During my travels, I received free accommodation for a night in exchange for writing a daily travel diary. This diary documented how I reached my next destination, the hosts who welcomed me, the food I was offered, and other experiences along the way. Below, you will find the archives of these extensive reports. Please note that English is not my native language, and most entries were written quickly, often around midnight. Enjoy!

Thursday, 11 October 2001
Rondebosch --> Brackenfell, Cape Town (SA)

I spent the afternoon with my host Brian enjoying the hot sun and the cold water at Camps Bay beach, before heading to my new hosting family in Brackenfell - where going out is a far-away thing and going to McDonald’s for a take-away is seen as a enormous once-a-year luxury.

As Brian had taken a day off from his graphic designing job, we both had time to have a generous sleep in. I woke up around 11am, had a shower and joined Brian again who was just awake on his couch in the living room.

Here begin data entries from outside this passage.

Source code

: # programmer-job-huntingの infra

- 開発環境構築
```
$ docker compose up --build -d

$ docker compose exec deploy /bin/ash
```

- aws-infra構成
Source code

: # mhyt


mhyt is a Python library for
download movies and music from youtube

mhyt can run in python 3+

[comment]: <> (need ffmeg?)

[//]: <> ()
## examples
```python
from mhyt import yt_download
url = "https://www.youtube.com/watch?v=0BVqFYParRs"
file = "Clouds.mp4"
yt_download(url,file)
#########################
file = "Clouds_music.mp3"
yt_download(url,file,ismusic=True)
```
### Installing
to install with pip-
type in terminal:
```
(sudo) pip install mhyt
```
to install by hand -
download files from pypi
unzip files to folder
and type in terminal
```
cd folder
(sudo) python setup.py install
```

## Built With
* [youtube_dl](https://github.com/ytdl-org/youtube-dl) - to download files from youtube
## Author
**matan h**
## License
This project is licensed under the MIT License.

He made oats with hot milk for breakfast, which fitted exactly as it is also highly stuffing. We watched the new daily soap of the world “The US strikes again” on a news-channel while drinking coffee and becoming fully awake.

Brian decided to have a very relaxed day and wanted to take me to Camps Bay (if you remember, on October 7 I almost lost my toes in that freezing water).

It sounded a good idea as it was sunny and hot outside. We climbed on his motorcycle again and drove off. It seemed to me a very long trip, along motorways, valley roads and passing many other suburbs of Cape Town. Brian gave me the deluxe tour around town and we drove along the chilly coastline towards Camps Bay.

We sat quite a while on the white sand beach of Camps Bay and I even challenged my life a few times by jumping in the water completely. I noticed how I could not feel my feet anymore when I walked out of the sea again, even though the sun created a temperature of over 25 degrees Celsius.

We both caught a little bit of a sun tan and decided to go for a drink on one of the many terraces on the beach road. A black street musician sung funky Bob Marley songs for us on his guitar as I nipped from my lemon ice tea and we enjoyed the good looking people walking and driving by.

Around 3pm it was time to get going again. Brian quickly bought some doughnuts at the Pick’n Pay supermarket and we scootered all the way back to Rondebosch again. Wet hair got dry by the sometimes chilly and sometimes warm breezes.

At his apartment we had the doughnuts for lunch, together with pieces of a pizza that was still hanging around in his fridge. At 4pm Brian drove me to the place where I would meet my next host for tonight, who worked at the Sea Point.

Brian doesn’t only have his Vespa motorcycle, but also owns an original old-fashioned light blue Volkswagen Beetle. I love those cars! They shake you around like you are in a tumble dryer, but still always succeed in transporting a person to its location. It’s just fascinating!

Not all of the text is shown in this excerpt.